SGS Forest High School is a coeducational secondary school with academy status, located in Cinderford in the English county of Gloucestershire.

The school was established as Double View Secondary Modern School on Woodville Road in Cinderford, but expanded to the current site on Causeway Road in the early-mid-1970s. The school continued to operate over both sites until 1979 when the Woodville Road site closed. Double View was renamed Heywood School in the mid-1980s, and later Heywood Community School in the early 1990s.

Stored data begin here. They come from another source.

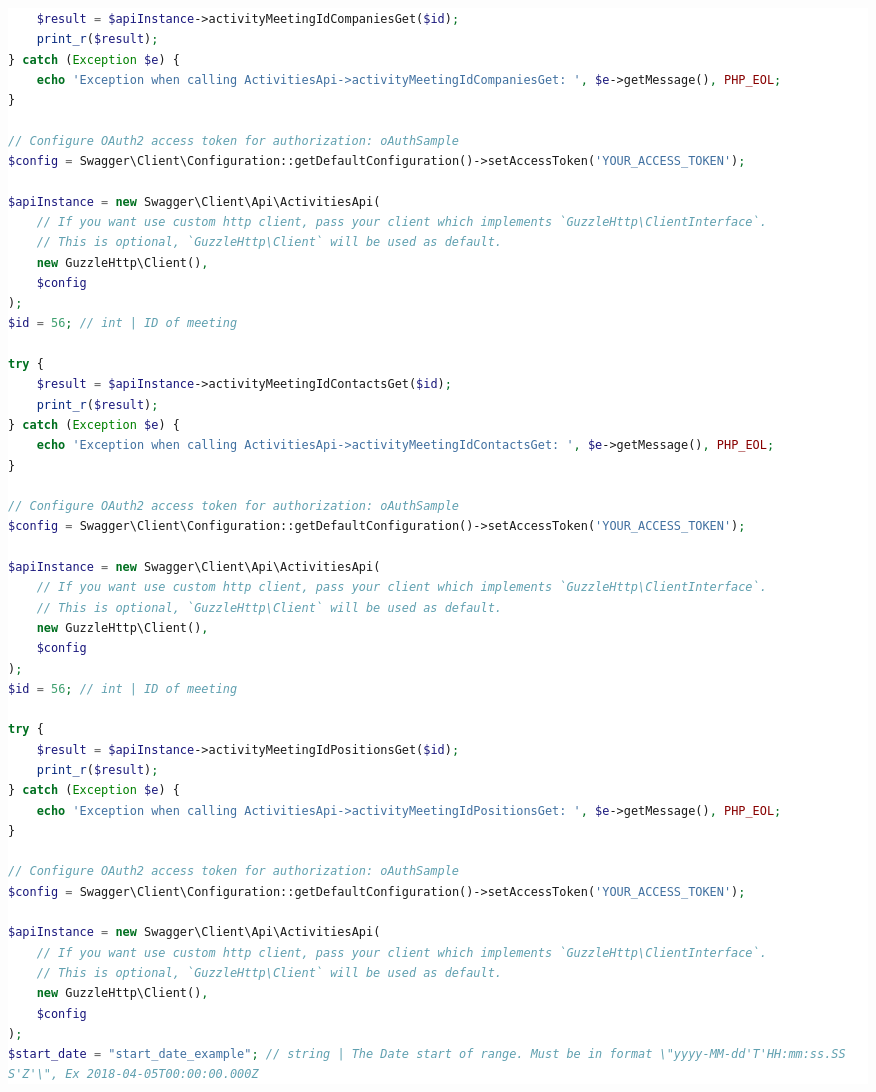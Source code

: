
 ```php
    $result = $apiInstance->activityMeetingIdCompaniesGet($id);
    print_r($result);
} catch (Exception $e) {
    echo 'Exception when calling ActivitiesApi->activityMeetingIdCompaniesGet: ', $e->getMessage(), PHP_EOL;
}

// Configure OAuth2 access token for authorization: oAuthSample
$config = Swagger\Client\Configuration::getDefaultConfiguration()->setAccessToken('YOUR_ACCESS_TOKEN');

$apiInstance = new Swagger\Client\Api\ActivitiesApi(
    // If you want use custom http client, pass your client which implements `GuzzleHttp\ClientInterface`.
    // This is optional, `GuzzleHttp\Client` will be used as default.
    new GuzzleHttp\Client(),
    $config
);
$id = 56; // int | ID of meeting

try {
    $result = $apiInstance->activityMeetingIdContactsGet($id);
    print_r($result);
} catch (Exception $e) {
    echo 'Exception when calling ActivitiesApi->activityMeetingIdContactsGet: ', $e->getMessage(), PHP_EOL;
}

// Configure OAuth2 access token for authorization: oAuthSample
$config = Swagger\Client\Configuration::getDefaultConfiguration()->setAccessToken('YOUR_ACCESS_TOKEN');

$apiInstance = new Swagger\Client\Api\ActivitiesApi(
    // If you want use custom http client, pass your client which implements `GuzzleHttp\ClientInterface`.
    // This is optional, `GuzzleHttp\Client` will be used as default.
    new GuzzleHttp\Client(),
    $config
);
$id = 56; // int | ID of meeting

try {
    $result = $apiInstance->activityMeetingIdPositionsGet($id);
    print_r($result);
} catch (Exception $e) {
    echo 'Exception when calling ActivitiesApi->activityMeetingIdPositionsGet: ', $e->getMessage(), PHP_EOL;
}

// Configure OAuth2 access token for authorization: oAuthSample
$config = Swagger\Client\Configuration::getDefaultConfiguration()->setAccessToken('YOUR_ACCESS_TOKEN');

$apiInstance = new Swagger\Client\Api\ActivitiesApi(
    // If you want use custom http client, pass your client which implements `GuzzleHttp\ClientInterface`.
    // This is optional, `GuzzleHttp\Client` will be used as default.
    new GuzzleHttp\Client(),
    $config
);
$start_date = "start_date_example"; // string | The Date start of range. Must be in format \"yyyy-MM-dd'T'HH:mm:ss.SSS'Z'\", Ex 2018-04-05T00:00:00.000Z
```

Heywood Community School became a foundation school in the 2000s, and was administered by Gloucestershire County Council until September 2012 when the school converted to academy status. The school was renamed Forest E-ACT Academy, and was sponsored by E-ACT. However in 2014 the E-Act announced that they would be withdrawing as sponsor, and that the school would join the Redhill Academy Trust and be renamed Forest Academy. However, in 2015 the new academy sponsor was named as the SGS Schools Trust, and the school was renamed SGS Forest High School.

SGS Forest High School was placed into special measures by Ofsted in 2022. In 2024, it was re-inspected and judged to require improvement.

As of September 2024, Nicola Mooney is the headteacher, following the appointment of Alan Dane as chief executive officer of SGS Academy Trust.